Exercise objective:
Output every line below exactly.

Saved entries:

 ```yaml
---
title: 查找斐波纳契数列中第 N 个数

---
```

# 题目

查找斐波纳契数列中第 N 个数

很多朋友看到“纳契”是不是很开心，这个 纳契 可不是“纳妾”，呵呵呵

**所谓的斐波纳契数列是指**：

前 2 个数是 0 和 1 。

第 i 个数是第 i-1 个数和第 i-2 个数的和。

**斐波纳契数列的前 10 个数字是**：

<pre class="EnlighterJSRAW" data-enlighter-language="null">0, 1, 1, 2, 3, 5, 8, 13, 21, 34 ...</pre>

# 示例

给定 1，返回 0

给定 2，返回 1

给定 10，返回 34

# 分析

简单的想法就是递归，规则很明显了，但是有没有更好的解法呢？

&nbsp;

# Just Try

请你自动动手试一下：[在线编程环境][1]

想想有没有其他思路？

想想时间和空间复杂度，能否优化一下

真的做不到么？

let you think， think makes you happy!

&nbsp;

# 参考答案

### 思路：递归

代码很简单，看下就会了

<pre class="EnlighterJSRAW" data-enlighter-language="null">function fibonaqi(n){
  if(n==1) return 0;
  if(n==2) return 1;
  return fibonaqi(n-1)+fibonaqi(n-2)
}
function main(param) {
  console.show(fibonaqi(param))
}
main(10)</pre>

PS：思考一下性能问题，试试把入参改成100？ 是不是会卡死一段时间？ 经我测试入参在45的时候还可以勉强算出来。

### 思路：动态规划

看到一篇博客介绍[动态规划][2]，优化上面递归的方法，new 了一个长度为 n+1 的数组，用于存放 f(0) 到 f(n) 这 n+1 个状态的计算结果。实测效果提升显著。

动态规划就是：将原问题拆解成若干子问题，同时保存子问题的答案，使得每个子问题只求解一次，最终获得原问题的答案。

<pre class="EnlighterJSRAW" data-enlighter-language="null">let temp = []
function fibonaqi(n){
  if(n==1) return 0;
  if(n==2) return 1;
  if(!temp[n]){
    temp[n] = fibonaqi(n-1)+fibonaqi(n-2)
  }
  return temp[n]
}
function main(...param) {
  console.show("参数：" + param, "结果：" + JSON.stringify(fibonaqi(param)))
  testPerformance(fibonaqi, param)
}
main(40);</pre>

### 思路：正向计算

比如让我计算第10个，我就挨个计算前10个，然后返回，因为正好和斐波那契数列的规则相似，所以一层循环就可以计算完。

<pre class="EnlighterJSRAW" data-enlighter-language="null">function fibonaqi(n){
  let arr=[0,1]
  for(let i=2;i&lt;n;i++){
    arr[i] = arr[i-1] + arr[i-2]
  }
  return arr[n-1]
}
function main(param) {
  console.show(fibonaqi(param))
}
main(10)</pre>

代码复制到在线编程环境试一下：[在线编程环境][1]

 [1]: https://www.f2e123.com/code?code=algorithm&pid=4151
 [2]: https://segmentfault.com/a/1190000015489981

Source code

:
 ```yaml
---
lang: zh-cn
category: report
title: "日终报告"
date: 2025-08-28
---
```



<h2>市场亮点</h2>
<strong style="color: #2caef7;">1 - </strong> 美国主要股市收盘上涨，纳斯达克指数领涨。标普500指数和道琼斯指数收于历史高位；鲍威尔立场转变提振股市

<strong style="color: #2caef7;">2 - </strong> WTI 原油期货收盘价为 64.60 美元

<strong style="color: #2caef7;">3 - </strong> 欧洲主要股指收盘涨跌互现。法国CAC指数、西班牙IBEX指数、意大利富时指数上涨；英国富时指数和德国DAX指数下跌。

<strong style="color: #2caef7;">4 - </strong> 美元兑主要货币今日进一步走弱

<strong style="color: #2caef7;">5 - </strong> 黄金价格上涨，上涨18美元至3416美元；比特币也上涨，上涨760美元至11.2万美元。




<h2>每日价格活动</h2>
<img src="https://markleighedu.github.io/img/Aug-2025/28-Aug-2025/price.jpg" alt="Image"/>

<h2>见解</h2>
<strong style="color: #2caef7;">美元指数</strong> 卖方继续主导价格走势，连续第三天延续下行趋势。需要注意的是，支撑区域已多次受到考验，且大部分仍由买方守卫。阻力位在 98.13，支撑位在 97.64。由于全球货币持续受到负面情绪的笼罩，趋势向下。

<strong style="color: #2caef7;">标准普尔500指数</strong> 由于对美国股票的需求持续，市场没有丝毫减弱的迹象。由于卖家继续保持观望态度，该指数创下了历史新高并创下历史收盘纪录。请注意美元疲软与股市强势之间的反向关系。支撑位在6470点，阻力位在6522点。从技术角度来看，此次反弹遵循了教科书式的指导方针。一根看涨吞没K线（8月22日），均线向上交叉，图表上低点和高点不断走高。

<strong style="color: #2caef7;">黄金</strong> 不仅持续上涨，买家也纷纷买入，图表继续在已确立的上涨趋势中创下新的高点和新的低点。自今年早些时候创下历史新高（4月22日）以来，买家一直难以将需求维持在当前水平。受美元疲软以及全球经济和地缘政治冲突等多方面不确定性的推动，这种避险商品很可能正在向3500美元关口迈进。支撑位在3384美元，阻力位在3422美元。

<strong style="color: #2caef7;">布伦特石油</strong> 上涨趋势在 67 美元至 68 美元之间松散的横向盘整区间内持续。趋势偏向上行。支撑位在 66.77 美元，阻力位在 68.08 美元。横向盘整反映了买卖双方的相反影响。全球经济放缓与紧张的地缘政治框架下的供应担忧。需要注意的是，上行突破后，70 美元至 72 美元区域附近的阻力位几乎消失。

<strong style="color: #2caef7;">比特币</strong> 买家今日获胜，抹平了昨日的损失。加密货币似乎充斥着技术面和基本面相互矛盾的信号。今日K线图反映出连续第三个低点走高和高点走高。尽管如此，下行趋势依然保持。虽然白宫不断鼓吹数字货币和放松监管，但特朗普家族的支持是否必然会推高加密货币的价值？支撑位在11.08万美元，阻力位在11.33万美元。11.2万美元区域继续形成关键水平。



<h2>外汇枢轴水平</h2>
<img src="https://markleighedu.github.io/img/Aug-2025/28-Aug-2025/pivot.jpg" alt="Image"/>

Reply to the exercise:
 ```yaml
---
title: 查找斐波纳契数列中第 N 个数

---
```

# 题目

查找斐波纳契数列中第 N 个数

很多朋友看到“纳契”是不是很开心，这个 纳契 可不是“纳妾”，呵呵呵

**所谓的斐波纳契数列是指**：

前 2 个数是 0 和 1 。

第 i 个数是第 i-1 个数和第 i-2 个数的和。

**斐波纳契数列的前 10 个数字是**：

<pre class="EnlighterJSRAW" data-enlighter-language="null">0, 1, 1, 2, 3, 5, 8, 13, 21, 34 ...</pre>

# 示例

给定 1，返回 0

给定 2，返回 1

给定 10，返回 34

# 分析

简单的想法就是递归，规则很明显了，但是有没有更好的解法呢？

&nbsp;

# Just Try

请你自动动手试一下：[在线编程环境][1]

想想有没有其他思路？

想想时间和空间复杂度，能否优化一下

真的做不到么？

let you think， think makes you happy!

&nbsp;

# 参考答案

### 思路：递归

代码很简单，看下就会了

<pre class="EnlighterJSRAW" data-enlighter-language="null">function fibonaqi(n){
  if(n==1) return 0;
  if(n==2) return 1;
  return fibonaqi(n-1)+fibonaqi(n-2)
}
function main(param) {
  console.show(fibonaqi(param))
}
main(10)</pre>

PS：思考一下性能问题，试试把入参改成100？ 是不是会卡死一段时间？ 经我测试入参在45的时候还可以勉强算出来。

### 思路：动态规划

看到一篇博客介绍[动态规划][2]，优化上面递归的方法，new 了一个长度为 n+1 的数组，用于存放 f(0) 到 f(n) 这 n+1 个状态的计算结果。实测效果提升显著。

动态规划就是：将原问题拆解成若干子问题，同时保存子问题的答案，使得每个子问题只求解一次，最终获得原问题的答案。

<pre class="EnlighterJSRAW" data-enlighter-language="null">let temp = []
function fibonaqi(n){
  if(n==1) return 0;
  if(n==2) return 1;
  if(!temp[n]){
    temp[n] = fibonaqi(n-1)+fibonaqi(n-2)
  }
  return temp[n]
}
function main(...param) {
  console.show("参数：" + param, "结果：" + JSON.stringify(fibonaqi(param)))
  testPerformance(fibonaqi, param)
}
main(40);</pre>

### 思路：正向计算

比如让我计算第10个，我就挨个计算前10个，然后返回，因为正好和斐波那契数列的规则相似，所以一层循环就可以计算完。

<pre class="EnlighterJSRAW" data-enlighter-language="null">function fibonaqi(n){
  let arr=[0,1]
  for(let i=2;i&lt;n;i++){
    arr[i] = arr[i-1] + arr[i-2]
  }
  return arr[n-1]
}
function main(param) {
  console.show(fibonaqi(param))
}
main(10)</pre>

代码复制到在线编程环境试一下：[在线编程环境][1]

 [1]: https://www.f2e123.com/code?code=algorithm&pid=4151
 [2]: https://segmentfault.com/a/1190000015489981

Source code

:
 ```yaml
---
lang: zh-cn
category: report
title: "日终报告"
date: 2025-08-28
---
```



<h2>市场亮点</h2>
<strong style="color: #2caef7;">1 - </strong> 美国主要股市收盘上涨，纳斯达克指数领涨。标普500指数和道琼斯指数收于历史高位；鲍威尔立场转变提振股市

<strong style="color: #2caef7;">2 - </strong> WTI 原油期货收盘价为 64.60 美元

<strong style="color: #2caef7;">3 - </strong> 欧洲主要股指收盘涨跌互现。法国CAC指数、西班牙IBEX指数、意大利富时指数上涨；英国富时指数和德国DAX指数下跌。

<strong style="color: #2caef7;">4 - </strong> 美元兑主要货币今日进一步走弱

<strong style="color: #2caef7;">5 - </strong> 黄金价格上涨，上涨18美元至3416美元；比特币也上涨，上涨760美元至11.2万美元。




<h2>每日价格活动</h2>
<img src="https://markleighedu.github.io/img/Aug-2025/28-Aug-2025/price.jpg" alt="Image"/>

<h2>见解</h2>
<strong style="color: #2caef7;">美元指数</strong> 卖方继续主导价格走势，连续第三天延续下行趋势。需要注意的是，支撑区域已多次受到考验，且大部分仍由买方守卫。阻力位在 98.13，支撑位在 97.64。由于全球货币持续受到负面情绪的笼罩，趋势向下。

<strong style="color: #2caef7;">标准普尔500指数</strong> 由于对美国股票的需求持续，市场没有丝毫减弱的迹象。由于卖家继续保持观望态度，该指数创下了历史新高并创下历史收盘纪录。请注意美元疲软与股市强势之间的反向关系。支撑位在6470点，阻力位在6522点。从技术角度来看，此次反弹遵循了教科书式的指导方针。一根看涨吞没K线（8月22日），均线向上交叉，图表上低点和高点不断走高。

<strong style="color: #2caef7;">黄金</strong> 不仅持续上涨，买家也纷纷买入，图表继续在已确立的上涨趋势中创下新的高点和新的低点。自今年早些时候创下历史新高（4月22日）以来，买家一直难以将需求维持在当前水平。受美元疲软以及全球经济和地缘政治冲突等多方面不确定性的推动，这种避险商品很可能正在向3500美元关口迈进。支撑位在3384美元，阻力位在3422美元。

<strong style="color: #2caef7;">布伦特石油</strong> 上涨趋势在 67 美元至 68 美元之间松散的横向盘整区间内持续。趋势偏向上行。支撑位在 66.77 美元，阻力位在 68.08 美元。横向盘整反映了买卖双方的相反影响。全球经济放缓与紧张的地缘政治框架下的供应担忧。需要注意的是，上行突破后，70 美元至 72 美元区域附近的阻力位几乎消失。

<strong style="color: #2caef7;">比特币</strong> 买家今日获胜，抹平了昨日的损失。加密货币似乎充斥着技术面和基本面相互矛盾的信号。今日K线图反映出连续第三个低点走高和高点走高。尽管如此，下行趋势依然保持。虽然白宫不断鼓吹数字货币和放松监管，但特朗普家族的支持是否必然会推高加密货币的价值？支撑位在11.08万美元，阻力位在11.33万美元。11.2万美元区域继续形成关键水平。



<h2>外汇枢轴水平</h2>
<img src="https://markleighedu.github.io/img/Aug-2025/28-Aug-2025/pivot.jpg" alt="Image"/>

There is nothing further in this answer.